Hi guys, I am new to this forum but love my past 4 VW's - all mkiv's. 
This is my first mk5. I live in NY and sadly have to have emissions. I bought this mk5 Jetta value edition manual. Love the car but it had a check engine code which said p04020. The old owner showed me as i didn't take his word for it. Sure enough that was it and he said he would sell it after fixing the Catalytic converter. He got a new one on it and within the day, the light came back on. He won't help me with it as he said he replaced the cat (which I know he did as I saw the old and new). 

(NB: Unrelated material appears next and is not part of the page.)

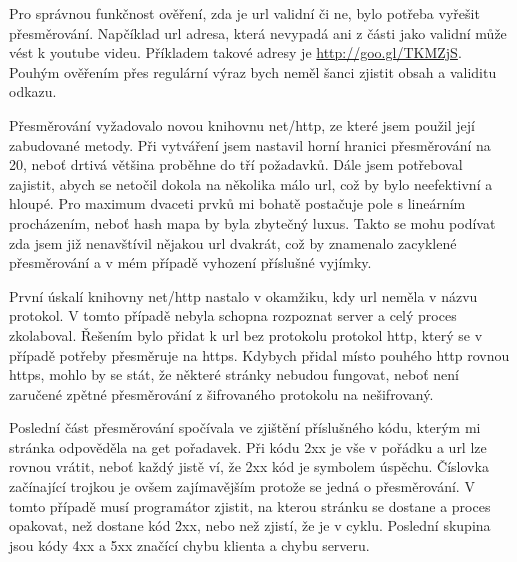 \par Pro správnou funkčnost ověření, zda je url validní či ne, bylo potřeba vyřešit přesměrování. Napčíklad url adresa, která nevypadá ani z části jako validní může vést k youtube videu. Příkladem takové adresy je \url{http://goo.gl/TKMZjS}. Pouhým ověřením přes regulární výraz bych neměl šanci zjistit obsah a validitu odkazu. 
\par Přesměrování vyžadovalo novou knihovnu net/http, ze které jsem použil její zabudované metody. Při vytváření jsem nastavil horní hranici přesměrování na 20, neboť drtivá většina proběhne do tří požadavků. Dále jsem potřeboval zajistit, abych se netočil dokola na několika málo url, což by bylo neefektivní a hloupé. Pro maximum dvaceti prvků mi bohatě postačuje pole s lineárním procházením, neboť hash mapa by byla zbytečný luxus. Takto se mohu podívat zda jsem již nenavštívil nějakou url dvakrát, což by znamenalo zacyklené přesměrování a v mém případě vyhození příslušné vyjímky.
\par První úskalí knihovny net/http nastalo v okamžiku, kdy url neměla v názvu protokol. V tomto případě nebyla schopna rozpoznat server a celý proces zkolaboval. Řešením bylo přidat k url bez protokolu protokol http, který se v případě potřeby přesměruje na https. Kdybych přidal místo pouhého http rovnou https, mohlo by se stát, že některé stránky nebudou fungovat, neboť není zaručené zpětné přesměrování z šifrovaného protokolu na nešifrovaný.
\par Poslední část přesměrování spočívala ve zjištění příslušného kódu, kterým mi stránka odpověděla na get pořadavek. Při kódu 2xx je vše v pořádku a url lze rovnou vrátit, neboť každý jistě ví, že 2xx kód je symbolem úspěchu. Číslovka začínající trojkou je ovšem zajímavějším protože se jedná o přesměrování. V tomto případě musí programátor zjistit, na kterou stránku se dostane a proces opakovat, než dostane kód 2xx, nebo než zjistí, že je v cyklu. Poslední skupina jsou kódy 4xx a 5xx značící chybu klienta a chybu serveru.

Anyways a few weeks have gone by and I have looked up some of this issues and I believe it can be the upper 02 sensor... I bought a bosch 16698 which is for the lower according to my engine code (BGQ due to being sold here in NY and NY emissions). So I crawl under my car to take a look at the lower 02 sensor and see 2 under there! I have one in the Cat and then one after it! Why does my car have 3 02 sensors? My question is...what 02 sensor should I replace and which Bosch/Denso/etc to use??

Thank you for helping!


----------



## Master_P (Feb 10, 2012)

BGQ and BGP engines are both 2.5 in-line 5 cylinder engines. The only difference (that I'm aware of) is that BGQ has three O2 sensors, whereas BGP has two. There is one sensor before the cat, and one after the cat. BGQ engines have an additional third sensor in the middle of the cat, while BGP does not. BGQ engines are sold in states with strict emissions requirements eg. NY and CA.

P0420 indicates that the catalytic converter efficiency is problematic. Either the converter is bad (most common), or there is faulty readings with the O2 sensors leading the ECM to think the converter is not working correctly.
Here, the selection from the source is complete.